In pre-war days he wore the ordinary single, perpendicular variety of collar, with sharp turn-over points, starched and white to match his shirts.
Before leaving England to join his laundry, Kidger, with a magnificent gesture, abandoned his fine collection of collars to his aunt, bidding her convert them to some patriotic end. The fond lady, however, fearing lest anything should befall her nephew if a hot sector of the line moved up to the laundry, preserved them carefully, and Kidger was very glad to reclaim them on his demobilisation.
One unfortunate day Kidger's morning paper contained one of those Fashions for Men columns, where he learned that the best people were wearing only soft collars, as they couldn't stand being cooped up in starch after the freedom of uniform. Kidger felt that as an ex-army man it was up to him to maintain any military tradition, and he immediately bought several dozen, soft white collars with long sharp points. The fellow in the shop said they were correct.
A week later another expert mentioned in print that no man who had any self-respect wore collars with sharp corners.
Kidger is not a manual worker. He reduced his cigarette allowance and bought some round-cornered ones, white as before. And then his aunt directed the poor fellow's attention to a paragraph by an authority signing himself "The Colonel," which stated that none but the profiteer was wearing white collars, and that you might know the man who had done his bit by the fact that he wore a blue one with slightly rounded corners, accompanied by a self-coloured tie of a darker shade, tied in a neat butterfly bow.
This was a blow to Kidger, but he resigned from his golf club and laid in some haberdashery in accordance with "The Colonel's" orders. Recommendations would be too mild a word. I saw the paragraph—most peremptory.
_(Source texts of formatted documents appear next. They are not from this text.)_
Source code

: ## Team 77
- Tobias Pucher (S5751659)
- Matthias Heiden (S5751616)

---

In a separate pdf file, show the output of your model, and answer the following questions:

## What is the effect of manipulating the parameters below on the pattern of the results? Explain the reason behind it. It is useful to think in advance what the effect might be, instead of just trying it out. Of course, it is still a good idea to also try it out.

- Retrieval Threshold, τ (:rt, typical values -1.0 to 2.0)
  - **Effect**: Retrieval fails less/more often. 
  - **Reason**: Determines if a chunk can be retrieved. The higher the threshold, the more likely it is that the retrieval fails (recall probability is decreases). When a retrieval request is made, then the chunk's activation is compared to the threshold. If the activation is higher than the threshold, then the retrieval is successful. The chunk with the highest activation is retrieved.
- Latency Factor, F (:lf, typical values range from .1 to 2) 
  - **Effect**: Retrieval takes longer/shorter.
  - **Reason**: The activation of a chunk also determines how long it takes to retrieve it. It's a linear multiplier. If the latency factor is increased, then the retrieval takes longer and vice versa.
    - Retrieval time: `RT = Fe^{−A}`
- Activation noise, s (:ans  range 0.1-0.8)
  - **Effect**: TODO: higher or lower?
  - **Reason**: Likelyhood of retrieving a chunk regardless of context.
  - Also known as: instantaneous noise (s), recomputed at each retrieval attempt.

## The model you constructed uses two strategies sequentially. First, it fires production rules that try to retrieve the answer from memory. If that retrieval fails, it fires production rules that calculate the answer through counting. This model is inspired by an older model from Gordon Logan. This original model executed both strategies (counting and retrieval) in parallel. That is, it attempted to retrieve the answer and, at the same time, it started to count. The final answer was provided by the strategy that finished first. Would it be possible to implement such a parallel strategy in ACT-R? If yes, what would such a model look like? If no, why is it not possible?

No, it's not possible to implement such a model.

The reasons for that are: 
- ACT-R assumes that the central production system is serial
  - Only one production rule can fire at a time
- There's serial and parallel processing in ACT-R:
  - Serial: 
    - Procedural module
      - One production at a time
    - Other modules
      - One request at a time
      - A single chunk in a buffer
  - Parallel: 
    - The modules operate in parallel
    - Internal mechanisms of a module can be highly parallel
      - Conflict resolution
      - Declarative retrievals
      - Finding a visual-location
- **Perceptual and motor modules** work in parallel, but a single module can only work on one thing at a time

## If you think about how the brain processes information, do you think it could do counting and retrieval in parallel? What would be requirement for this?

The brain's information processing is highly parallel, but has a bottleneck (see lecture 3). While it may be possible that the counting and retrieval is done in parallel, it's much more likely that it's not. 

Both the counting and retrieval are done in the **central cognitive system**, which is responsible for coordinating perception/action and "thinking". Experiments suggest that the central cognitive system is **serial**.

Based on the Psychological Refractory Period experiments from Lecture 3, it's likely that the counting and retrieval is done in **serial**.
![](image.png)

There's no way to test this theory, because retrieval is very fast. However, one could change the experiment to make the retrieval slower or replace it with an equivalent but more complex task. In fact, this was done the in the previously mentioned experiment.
But in a rival paper "Brigadier" mentioned only three days later that none but the most noxious bounder and tout would be found dead in a blue collar with a white shirt. Kidger saw the truth of this at once; he had receptivity if not intuition. After a trying interview with his banker he bought several blue shirts.
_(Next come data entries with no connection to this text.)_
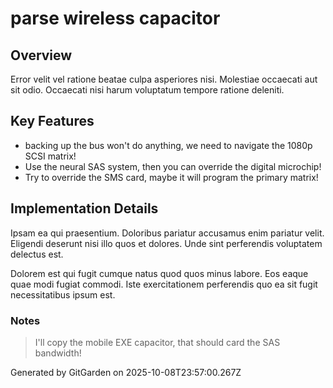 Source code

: # parse wireless capacitor

## Overview
Error velit vel ratione beatae culpa asperiores nisi. Molestiae occaecati aut sit odio. Occaecati nisi harum voluptatum tempore ratione deleniti.

## Key Features
- backing up the bus won't do anything, we need to navigate the 1080p SCSI matrix!
- Use the neural SAS system, then you can override the digital microchip!
- Try to override the SMS card, maybe it will program the primary matrix!

## Implementation Details
Ipsam ea qui praesentium. Doloribus pariatur accusamus enim pariatur velit. Eligendi deserunt nisi illo quos et dolores. Unde sint perferendis voluptatem delectus est.
 Dolorem est qui fugit cumque natus quod quos minus labore. Eos eaque quae modi fugiat commodi. Iste exercitationem perferendis quo ea sit fugit necessitatibus ipsum est.

### Notes
> I'll copy the mobile EXE capacitor, that should card the SAS bandwidth!

Generated by GitGarden on 2025-10-08T23:57:00.267Z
Then the General who contributes "Sartorial Tips" to several leading journals remarked that, since all kinds of people were wearing coloured shirts and collars, the man who desired to retain or achieve that touch of distinction which means so much must at any cost wear white ones; and that, further, Society was frowning on the slovenly unstarched neck-wear of the relapsed temporary gentleman.
Kidger began to show signs of neurasthenia. His stock of pre-war collars was exhausted, or rather eroded. His faithful aunt, however, remembered a neglected birthday and gave him a dozen new ones, of the up-and-down model, to save Kidger's delicate neck. These, with his nice butterfly-bow ties, looked really well, and Kidger recovered his old form.
I warned him to keep to the police and Parliamentary news in the papers, but his eyes would wander. The result was that he learned from "Brigade Major" that the wearing of a butterfly bow with a double event collar was a solecism past forgiveness or repentance, and that its smart appearance was the deadly bait which caught the miserable bumpkin who ignorantly fancied that a man could dress by the light of nature.